United Continental Holdings (NYSE:UAL) is geared up to disclose its FY 2011 financial results Thursday along with peers such as JetBlue Airways (NYSE:JBLU). While we expect the steep rise in fuel costs the past year to have a visible impact on the carrier’s bottom-line, we see United’s progress towards full integration post the merger as well as its cautious and strategic capacity management to help it counter the cost pressures. Deriving benefits from these factors, we expect the airline to deliver a healthy unit revenue growth in the 9%-10% range on a consolidated basis.
The past year, United announced plans to launch service on several new international routes in the first half of 2012 in an attempt to leverage the expanded route network following the merger. The carrier is however maintaining capacity discipline by cutting capacity on unprofitable routes and right-sizing network in response to expected demand. The airline regularly evaluates the performance of each flight and the markets it serves to reallocate assets if a route is not generating sufficient returns. During Q3, it reduced trans-Atlantic capacity, reducing and down gauging flights to Europe, which were not generating returns in line with the set goals and expectations.
Below we discuss these trends in detail that we expect to set the tone for United Continental’s results Thursday.
Capacity expansion focused on international routes in 2011
The FY 2011 operational results released earlier this month show that United and Continental’s combined consolidated traffic during the fiscal decreased 1.4% y-o-y, on a largely flat capacity growth, with at least 1% lower load factor versus 2010. Capacity has been largely curtailed on domestic routes with nearly 3% y-o-y reduction in available seat miles in 2011 while international markets saw a 2.4% expansion in capacity. The bulk of capacity growth occurred in Latin America, which led the yield performance internationally in Q3 with 22% yields improvement y-o-y. The company is optimizing its network in favor of international markets in order to capitalize on the market opportunities enabled both by the merger and next-generation aircraft technology.

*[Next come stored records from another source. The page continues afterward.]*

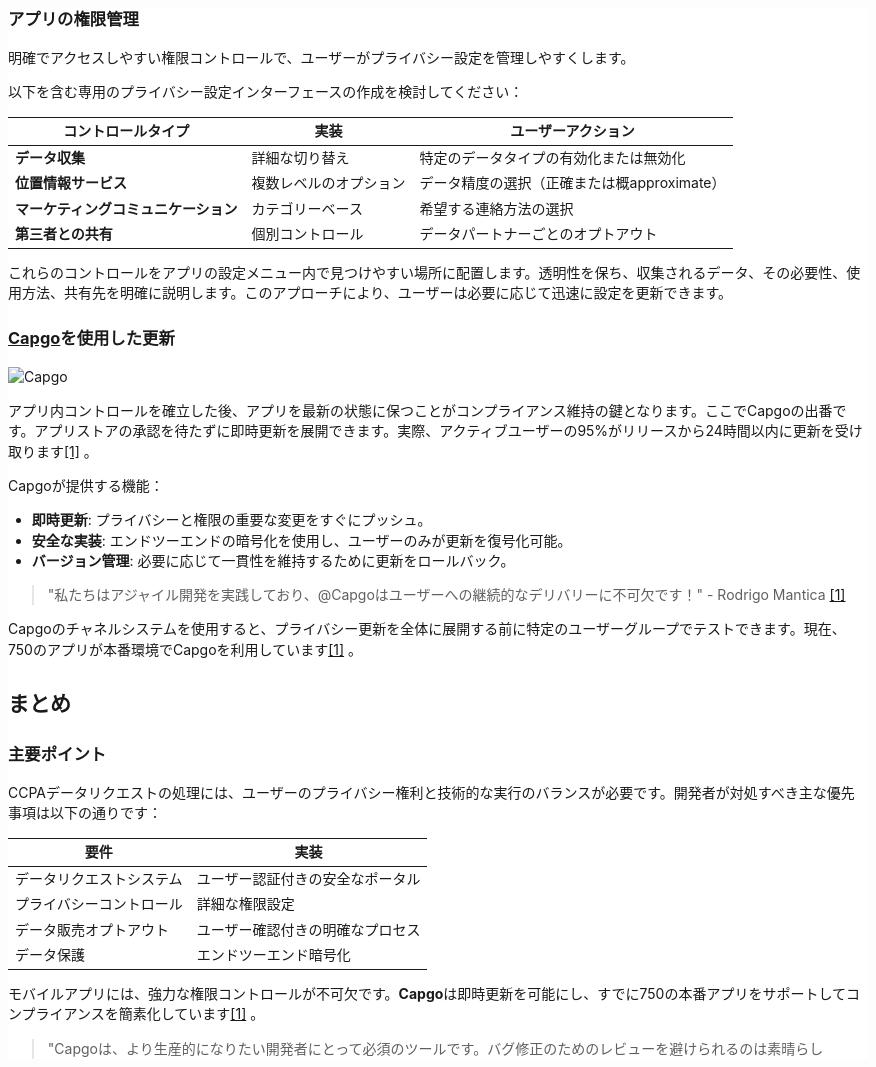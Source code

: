### アプリの権限管理

明確でアクセスしやすい権限コントロールで、ユーザーがプライバシー設定を管理しやすくします。

以下を含む専用のプライバシー設定インターフェースの作成を検討してください：

| コントロールタイプ | 実装 | ユーザーアクション |
| --- | --- | --- |
| **データ収集** | 詳細な切り替え | 特定のデータタイプの有効化または無効化 |
| **位置情報サービス** | 複数レベルのオプション | データ精度の選択（正確または概approximate） |
| **マーケティングコミュニケーション** | カテゴリーベース | 希望する連絡方法の選択 |
| **第三者との共有** | 個別コントロール | データパートナーごとのオプトアウト |

これらのコントロールをアプリの設定メニュー内で見つけやすい場所に配置します。透明性を保ち、収集されるデータ、その必要性、使用方法、共有先を明確に説明します。このアプローチにより、ユーザーは必要に応じて迅速に設定を更新できます。

### [Capgo](https://capgo.app/)を使用した更新

![Capgo](https://assets.seobotai.com/capgo.app/67f1c538ebbb9dc80644b1ad/241c8f19433e01f315154c8988becf9c.jpg)

アプリ内コントロールを確立した後、アプリを最新の状態に保つことがコンプライアンス維持の鍵となります。ここでCapgoの出番です。アプリストアの承認を待たずに即時更新を展開できます。実際、アクティブユーザーの95%がリリースから24時間以内に更新を受け取ります[\[1\]](https://capgo.app/) 。

Capgoが提供する機能：

-   **即時更新**: プライバシーと権限の重要な変更をすぐにプッシュ。
-   **安全な実装**: エンドツーエンドの暗号化を使用し、ユーザーのみが更新を復号化可能。
-   **バージョン管理**: 必要に応じて一貫性を維持するために更新をロールバック。

> "私たちはアジャイル開発を実践しており、@Capgoはユーザーへの継続的なデリバリーに不可欠です！" - Rodrigo Mantica [\[1\]](https://capgo.app/)

Capgoのチャネルシステムを使用すると、プライバシー更新を全体に展開する前に特定のユーザーグループでテストできます。現在、750のアプリが本番環境でCapgoを利用しています[\[1\]](https://capgo.app/) 。

## まとめ

### 主要ポイント

CCPAデータリクエストの処理には、ユーザーのプライバシー権利と技術的な実行のバランスが必要です。開発者が対処すべき主な優先事項は以下の通りです：

| 要件 | 実装 |
| --- | --- |
| データリクエストシステム | ユーザー認証付きの安全なポータル |
| プライバシーコントロール | 詳細な権限設定 |
| データ販売オプトアウト | ユーザー確認付きの明確なプロセス |
| データ保護 | エンドツーエンド暗号化 |

モバイルアプリには、強力な権限コントロールが不可欠です。**Capgo**は即時更新を可能にし、すでに750の本番アプリをサポートしてコンプライアンスを簡素化しています[\[1\]](https://capgo.app/) 。

> "Capgoは、より生産的になりたい開発者にとって必須のツールです。バグ修正のためのレビューを避けられるのは素晴らし

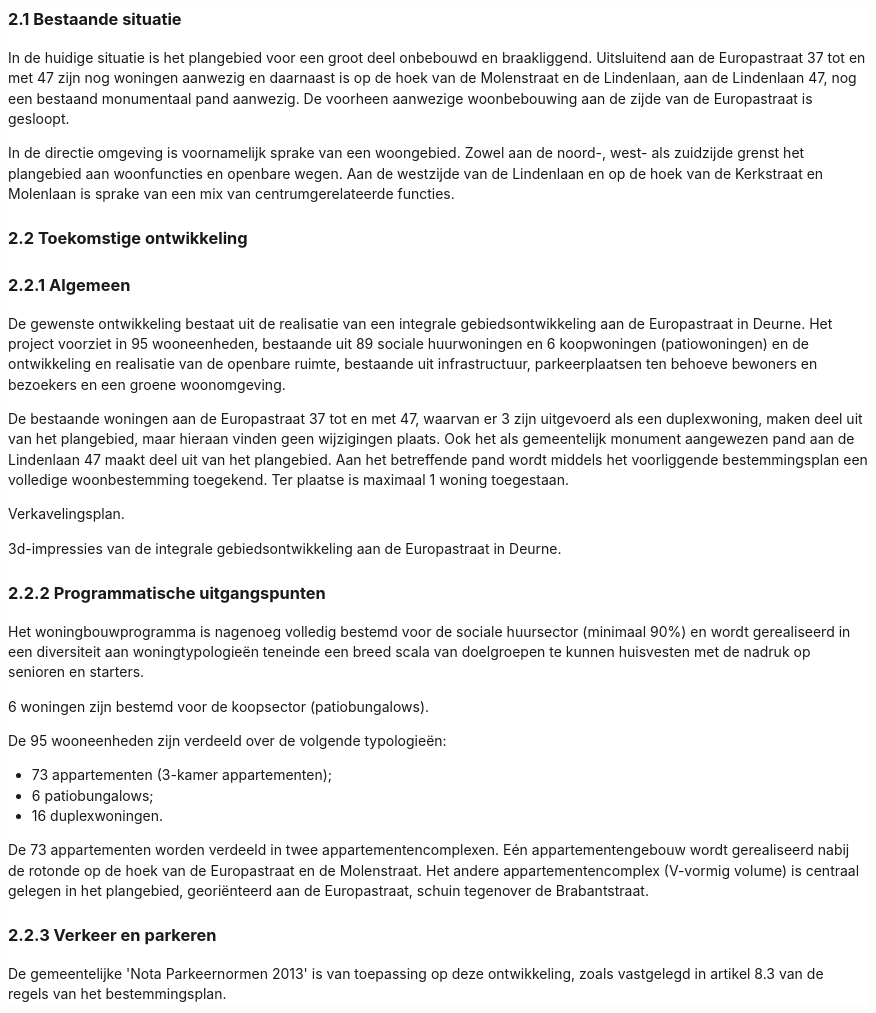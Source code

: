 ### **2.1 Bestaande situatie**

In de huidige situatie is het plangebied voor een groot deel onbebouwd en braakliggend. Uitsluitend aan de Europastraat 37 tot en met 47 zijn nog woningen aanwezig en daarnaast is op de hoek van de Molenstraat en de Lindenlaan, aan de Lindenlaan 47, nog een bestaand monumentaal pand aanwezig. De voorheen aanwezige woonbebouwing aan de zijde van de Europastraat is gesloopt.

In de directie omgeving is voornamelijk sprake van een woongebied. Zowel aan de noord-, west- als zuidzijde grenst het plangebied aan woonfuncties en openbare wegen. Aan de westzijde van de Lindenlaan en op de hoek van de Kerkstraat en Molenlaan is sprake van een mix van centrumgerelateerde functies.

### **2.2 Toekomstige ontwikkeling**

### **2.2.1 Algemeen**

De gewenste ontwikkeling bestaat uit de realisatie van een integrale gebiedsontwikkeling aan de Europastraat in Deurne. Het project voorziet in 95 wooneenheden, bestaande uit 89 sociale huurwoningen en 6 koopwoningen (patiowoningen) en de ontwikkeling en realisatie van de openbare ruimte, bestaande uit infrastructuur, parkeerplaatsen ten behoeve bewoners en bezoekers en een groene woonomgeving.

De bestaande woningen aan de Europastraat 37 tot en met 47, waarvan er 3 zijn uitgevoerd als een duplexwoning, maken deel uit van het plangebied, maar hieraan vinden geen wijzigingen plaats. Ook het als gemeentelijk monument aangewezen pand aan de Lindenlaan 47 maakt deel uit van het plangebied. Aan het betreffende pand wordt middels het voorliggende bestemmingsplan een volledige woonbestemming toegekend. Ter plaatse is maximaal 1 woning toegestaan.

Verkavelingsplan.

3d-impressies van de integrale gebiedsontwikkeling aan de Europastraat in Deurne.

### **2.2.2 Programmatische uitgangspunten**

Het woningbouwprogramma is nagenoeg volledig bestemd voor de sociale huursector (minimaal 90%) en wordt gerealiseerd in een diversiteit aan woningtypologieën teneinde een breed scala van doelgroepen te kunnen huisvesten met de nadruk op senioren en starters.

6 woningen zijn bestemd voor de koopsector (patiobungalows).

De 95 wooneenheden zijn verdeeld over de volgende typologieën:

- 73 appartementen (3-kamer appartementen);
- 6 patiobungalows;
- 16 duplexwoningen.

De 73 appartementen worden verdeeld in twee appartementencomplexen. Eén appartementengebouw wordt gerealiseerd nabij de rotonde op de hoek van de Europastraat en de Molenstraat. Het andere appartementencomplex (V-vormig volume) is centraal gelegen in het plangebied, georiënteerd aan de Europastraat, schuin tegenover de Brabantstraat.

### **2.2.3 Verkeer en parkeren**

De gemeentelijke 'Nota Parkeernormen 2013' is van toepassing op deze ontwikkeling, zoals vastgelegd in artikel 8.3 van de regels van het bestemmingsplan.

United will take delivery of 5 Boeing 787 Dreamliners this year with the first coming into service in the second half of 2012. The aircraft is being viewed as a game changer creating new profitable market opportunities for the carrier, especially on long haul routes, with its excellent operating economics. On the other hand, domestic capacity is being reduced with the conversion of 14 Boeing 767 300 aircraft from the domestic configuration to the carrier’s international configuration.
Integration progress in Q4
The past quarter, United Continental was granted a single operating certificate by Federal Aviation Administration (FAA), underscoring significant progress towards the integration of United Airlines and Continental Airlines. The move marks the culmination of 18 months of alignment work between United and Continental who have integrated hundreds of internal policies and procedures in pursuit of becoming a single entity. Though questions remain over joint pilot training, we see the FAA’s designation as an important milestone on the path to boosting operational efficiency at the airline. About 2,000 individual policies have been amalgamated with everything from passenger boarding methods to staff standby privileges being up for review. Though cockpit training procedures and maintenance manuals have yet to be finalized – due in large part to an unsuccessful lawsuit by United pilots – it is expected that standardization will deliver significant operational savings in the medium-term.
During Q4, United also achieved some break-through on the merger-related labor negotiations as United mechanics ratified a new labor agreement and reached a tentative agreement with the Association of Flight Attendants (AFA). The airline already has agreements in place with the Continental subsidiary flight attendants, mechanics and below the wing agents.